■ **WHAT YOU WILL DO**: Your answer should be the records again, unchanged in wording and free of images.

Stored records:

· · · ·

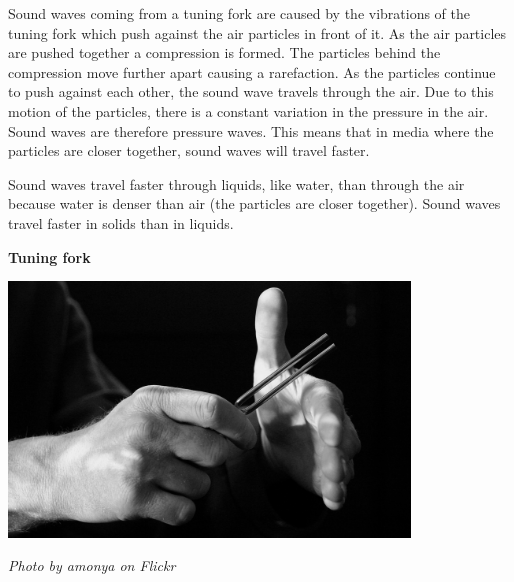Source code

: \begin{minipage}{.5\textwidth}
      \label{m38783*id293458}Sound waves coming from a tuning fork are caused by the vibrations of the tuning fork which push against the air particles in front of it. As the air particles are pushed together a compression is formed. The particles behind the compression move further apart causing a rarefaction. As the particles continue to push against each other,
the sound wave travels through the air. Due to this motion of the particles, there is a constant variation in the pressure in the air. Sound waves are therefore pressure waves. This means that in media where the particles are closer together, sound waves will travel faster.\par 

      \label{m38783*id293466}Sound waves travel faster through liquids, like water, than through the air because water is denser than air (the particles are closer together). Sound waves travel faster in solids than in liquids.\par 
\end{minipage}
\begin{minipage}{.5\textwidth}\begin{center}
\textbf{Tuning fork}\par
    \includegraphics[width=0.8\textwidth]{photos/TuningFork2_Flickr_amonya.jpg}\par
\textit{Photo by amonya on Flickr}
\end{center}
\end{minipage}

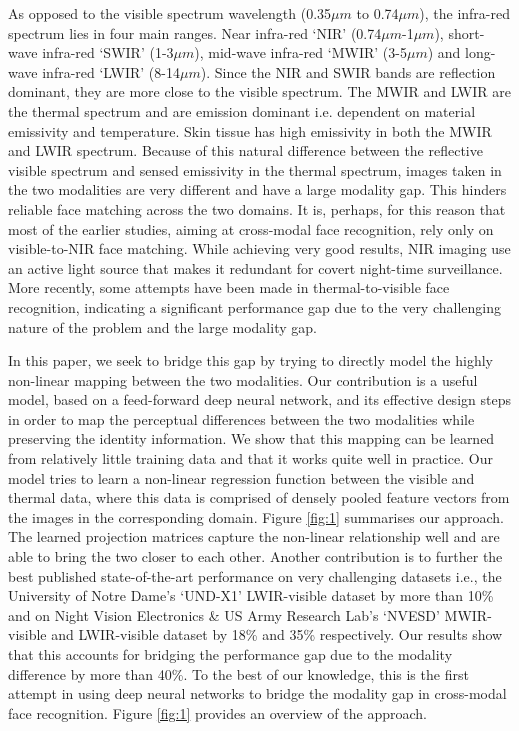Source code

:\documentclass[smallextended,natbib]{svjour3}       \usepackage{graphicx}
\begin{document}
As opposed to the visible spectrum wavelength (0.35$\mu m$ to 0.74$\mu m$), the infra-red spectrum lies in four main ranges. Near infra-red `NIR' (0.74$\mu m$-1$\mu m$), short-wave infra-red `SWIR' (1-3$\mu m$), mid-wave infra-red `MWIR' (3-5$\mu m$) and long-wave infra-red `LWIR' (8-14$\mu m$). Since the NIR and SWIR bands are reflection dominant, they are more close to the visible spectrum. The MWIR and LWIR are the thermal spectrum and are emission dominant i.e. dependent on material emissivity and temperature. Skin tissue has high emissivity in both the MWIR and LWIR spectrum. Because of this natural difference between the reflective visible spectrum and sensed emissivity in the thermal spectrum, images taken in the two modalities are very different and have a large modality gap. This hinders reliable face matching across the two domains. It is, perhaps, for this reason that most of the earlier studies, aiming at cross-modal face recognition, rely only on visible-to-NIR face matching. While achieving very good results, NIR imaging use an active light source that makes it redundant for covert night-time surveillance. More recently, some attempts have been made in thermal-to-visible face recognition, indicating a significant performance gap due to the very challenging nature of the problem and the large modality gap.

In this paper, we seek to bridge this gap by trying to directly model the highly non-linear mapping between the two modalities. Our contribution is a useful model, based on a feed-forward deep neural network, and its effective design steps in order to map the perceptual differences between the two modalities while preserving the identity information. We show that this mapping can be learned from relatively little training data and that it works quite well in practice. Our model tries to learn a non-linear regression function between the visible and thermal data, where this data is comprised of densely pooled feature vectors from the images in the corresponding domain. Figure \ref{fig:1} summarises our approach. The learned projection matrices capture the non-linear relationship well and are able to bring the two closer to each other. Another contribution is to further the best published state-of-the-art performance on very challenging datasets i.e., the University of Notre Dame's `UND-X1' LWIR-visible dataset by more than 10\% and on Night Vision Electronics \& US Army Research Lab's `NVESD' MWIR-visible and LWIR-visible dataset by 18\% and 35\% respectively. Our results show that this accounts for bridging the performance gap due to the modality difference by more than 40\%. To the best of our knowledge, this is the first attempt in using deep neural networks to bridge the modality gap in cross-modal face recognition. Figure \ref{fig:1} provides an overview of the approach. 
\end{document}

· · · ·

■ **COMPLETED TASK**:
Source code

: \begin{minipage}{.5\textwidth}
      \label{m38783*id293458}Sound waves coming from a tuning fork are caused by the vibrations of the tuning fork which push against the air particles in front of it. As the air particles are pushed together a compression is formed. The particles behind the compression move further apart causing a rarefaction. As the particles continue to push against each other,
the sound wave travels through the air. Due to this motion of the particles, there is a constant variation in the pressure in the air. Sound waves are therefore pressure waves. This means that in media where the particles are closer together, sound waves will travel faster.\par 

      \label{m38783*id293466}Sound waves travel faster through liquids, like water, than through the air because water is denser than air (the particles are closer together). Sound waves travel faster in solids than in liquids.\par 
\end{minipage}
\begin{minipage}{.5\textwidth}\begin{center}
\textbf{Tuning fork}\par
    \includegraphics[width=0.8\textwidth]{photos/TuningFork2_Flickr_amonya.jpg}\par
\textit{Photo by amonya on Flickr}
\end{center}
\end{minipage}

Source code

:\documentclass[smallextended,natbib]{svjour3}       \usepackage{graphicx}
\begin{document}
As opposed to the visible spectrum wavelength (0.35$\mu m$ to 0.74$\mu m$), the infra-red spectrum lies in four main ranges. Near infra-red `NIR' (0.74$\mu m$-1$\mu m$), short-wave infra-red `SWIR' (1-3$\mu m$), mid-wave infra-red `MWIR' (3-5$\mu m$) and long-wave infra-red `LWIR' (8-14$\mu m$). Since the NIR and SWIR bands are reflection dominant, they are more close to the visible spectrum. The MWIR and LWIR are the thermal spectrum and are emission dominant i.e. dependent on material emissivity and temperature. Skin tissue has high emissivity in both the MWIR and LWIR spectrum. Because of this natural difference between the reflective visible spectrum and sensed emissivity in the thermal spectrum, images taken in the two modalities are very different and have a large modality gap. This hinders reliable face matching across the two domains. It is, perhaps, for this reason that most of the earlier studies, aiming at cross-modal face recognition, rely only on visible-to-NIR face matching. While achieving very good results, NIR imaging use an active light source that makes it redundant for covert night-time surveillance. More recently, some attempts have been made in thermal-to-visible face recognition, indicating a significant performance gap due to the very challenging nature of the problem and the large modality gap.

In this paper, we seek to bridge this gap by trying to directly model the highly non-linear mapping between the two modalities. Our contribution is a useful model, based on a feed-forward deep neural network, and its effective design steps in order to map the perceptual differences between the two modalities while preserving the identity information. We show that this mapping can be learned from relatively little training data and that it works quite well in practice. Our model tries to learn a non-linear regression function between the visible and thermal data, where this data is comprised of densely pooled feature vectors from the images in the corresponding domain. Figure \ref{fig:1} summarises our approach. The learned projection matrices capture the non-linear relationship well and are able to bring the two closer to each other. Another contribution is to further the best published state-of-the-art performance on very challenging datasets i.e., the University of Notre Dame's `UND-X1' LWIR-visible dataset by more than 10\% and on Night Vision Electronics \& US Army Research Lab's `NVESD' MWIR-visible and LWIR-visible dataset by 18\% and 35\% respectively. Our results show that this accounts for bridging the performance gap due to the modality difference by more than 40\%. To the best of our knowledge, this is the first attempt in using deep neural networks to bridge the modality gap in cross-modal face recognition. Figure \ref{fig:1} provides an overview of the approach. 
\end{document}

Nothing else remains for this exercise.